Содержатель кукольного театра с ним немедленно согласился.
– Признаюсь, – сказал он, – джентльмен меня очень поразил своим нелепым суждением о кукольном театре. С трудом верится, чтобы человек в здравом уме мог впасть в столь грубую ошибку; то, что вы говорите, прекрасно объясняет все его уродливые взгляды. Бедняга! Мне от души его жаль. Я с самого начала заметил в глазах его что-то дикое, но промолчал.
Хозяин гостиницы с этим согласился: он желал показать себя таким же проницательным и заявил, что это не укрылось и от его внимания.
– Да иначе и быть не может: ведь только сумасшедшему могло прийти в голову покинуть прекрасную гостиницу и потащиться черт знает куда в такой поздний час.
Сборщик акциза, вынув изо рта трубку, сказал:
– Да, джентльмен выглядит и говорит немного чудно.
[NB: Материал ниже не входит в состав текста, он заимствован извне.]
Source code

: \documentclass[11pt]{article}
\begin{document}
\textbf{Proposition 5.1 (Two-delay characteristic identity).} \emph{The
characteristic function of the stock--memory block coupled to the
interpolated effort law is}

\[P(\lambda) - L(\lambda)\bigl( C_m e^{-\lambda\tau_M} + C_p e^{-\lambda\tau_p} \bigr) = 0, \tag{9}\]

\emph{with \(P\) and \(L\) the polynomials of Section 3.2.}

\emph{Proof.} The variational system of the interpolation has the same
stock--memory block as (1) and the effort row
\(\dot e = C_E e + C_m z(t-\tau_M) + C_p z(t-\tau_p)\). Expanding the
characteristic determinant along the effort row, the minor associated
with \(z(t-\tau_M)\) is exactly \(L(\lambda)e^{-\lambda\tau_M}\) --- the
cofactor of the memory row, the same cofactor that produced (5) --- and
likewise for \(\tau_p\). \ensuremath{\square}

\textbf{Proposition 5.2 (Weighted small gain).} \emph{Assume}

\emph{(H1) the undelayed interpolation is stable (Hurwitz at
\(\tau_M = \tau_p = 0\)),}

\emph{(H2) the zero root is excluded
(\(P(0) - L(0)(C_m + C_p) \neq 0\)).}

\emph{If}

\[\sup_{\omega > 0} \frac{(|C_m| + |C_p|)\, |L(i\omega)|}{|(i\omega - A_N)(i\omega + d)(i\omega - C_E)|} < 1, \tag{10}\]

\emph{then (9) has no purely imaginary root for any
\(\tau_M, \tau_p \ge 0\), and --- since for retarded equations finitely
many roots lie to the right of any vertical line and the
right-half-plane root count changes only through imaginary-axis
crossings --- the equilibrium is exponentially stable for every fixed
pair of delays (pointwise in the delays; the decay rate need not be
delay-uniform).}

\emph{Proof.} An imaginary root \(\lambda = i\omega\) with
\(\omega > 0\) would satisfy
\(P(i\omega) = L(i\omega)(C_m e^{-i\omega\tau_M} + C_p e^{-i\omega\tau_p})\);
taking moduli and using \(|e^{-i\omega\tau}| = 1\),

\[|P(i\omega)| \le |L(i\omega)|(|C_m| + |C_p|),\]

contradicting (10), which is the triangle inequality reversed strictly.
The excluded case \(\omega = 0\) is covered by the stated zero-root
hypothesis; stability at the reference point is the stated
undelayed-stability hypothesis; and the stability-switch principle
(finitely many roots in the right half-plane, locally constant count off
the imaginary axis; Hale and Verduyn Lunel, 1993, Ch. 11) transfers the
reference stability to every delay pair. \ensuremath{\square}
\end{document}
Если он сумасшедший, – продолжал он, обращаясь к Партриджу, – то ему нельзя ходить без призора: не ровен час, еще беды наделает. Жаль, что его не взяли под стражу и не отправили домой к родным.
Мысли такого рода мелькали и у Партриджа; будучи убежден, что Джонс бежал от мистера Олверти, он рассчитывал на большую награду, если ему удастся каким-нибудь способом препроводить его домой. Но страх перед Джонсом, горячность и силу которого ему случалось не раз наблюдать и даже испытать на собственных боках, подрывал его веру в осуществимость таких планов и отбивал охоту заниматься их разработкой. Однако только он услышал мнение сборщика акциза, как воспользовался этим случаем, чтобы высказать собственное мнение, заявив, что был бы рад, если бы это дело могло быть приведено в исполнение.
– Могло быть приведено в исполнение! – воскликнул сборщик. – Помилуйте, да нет ничего легче.
– О, вы не знаете, сэр, что это за дьявол! – отвечал Партридж. – Он может поднять меня одной рукой и выбросить в окошко; да он бы это и сделал, если бы только вообразит…
– Ну, я тоже лицом в грязь не ударю, – прервал его сборщик. – Кроме того, нас здесь пятеро.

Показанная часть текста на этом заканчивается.